- _Exercise requirements_
Gather from the material every line that contains the string "Inngest".

*** Records for the task ***

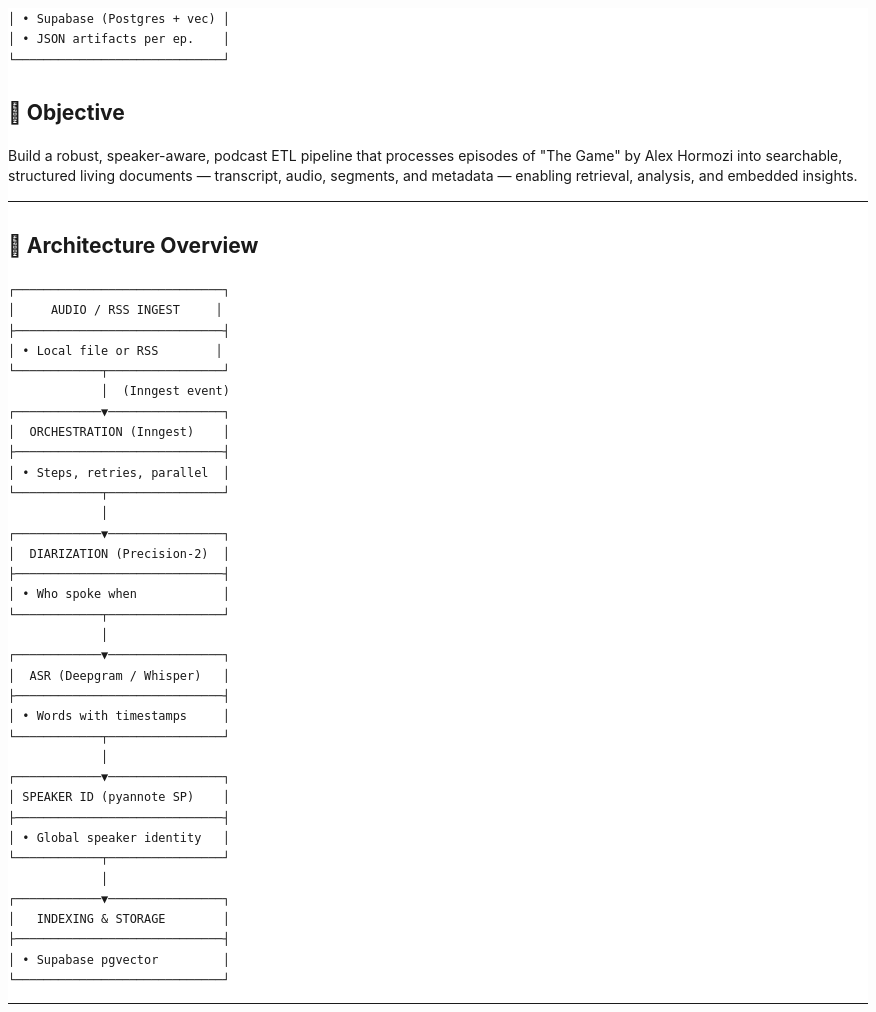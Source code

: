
 ```
│ • Supabase (Postgres + vec) │
│ • JSON artifacts per ep.    │
└─────────────────────────────┘
```


## 🎯 Objective
Build a robust, speaker-aware, podcast ETL pipeline that processes episodes of "The Game" by Alex Hormozi into searchable, structured living documents — transcript, audio, segments, and metadata — enabling retrieval, analysis, and embedded insights.

---

## 🧠 Architecture Overview

```
┌─────────────────────────────┐
│     AUDIO / RSS INGEST     │
├─────────────────────────────┤
│ • Local file or RSS        │
└────────────┬────────────────┘
             │  (Inngest event)
┌────────────▼────────────────┐
│  ORCHESTRATION (Inngest)    │
├─────────────────────────────┤
│ • Steps, retries, parallel  │
└────────────┬────────────────┘
             │
┌────────────▼────────────────┐
│  DIARIZATION (Precision-2)  │
├─────────────────────────────┤
│ • Who spoke when            │
└────────────┬────────────────┘
             │
┌────────────▼────────────────┐
│  ASR (Deepgram / Whisper)   │
├─────────────────────────────┤
│ • Words with timestamps     │
└────────────┬────────────────┘
             │
┌────────────▼────────────────┐
│ SPEAKER ID (pyannote SP)    │
├─────────────────────────────┤
│ • Global speaker identity   │
└────────────┬────────────────┘
             │
┌────────────▼────────────────┐
│   INDEXING & STORAGE        │
├─────────────────────────────┤
│ • Supabase pgvector         │
└─────────────────────────────┘
```

---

*** End of Records for the task ***

- _Final answer_
             │  (Inngest event)
│  ORCHESTRATION (Inngest)    │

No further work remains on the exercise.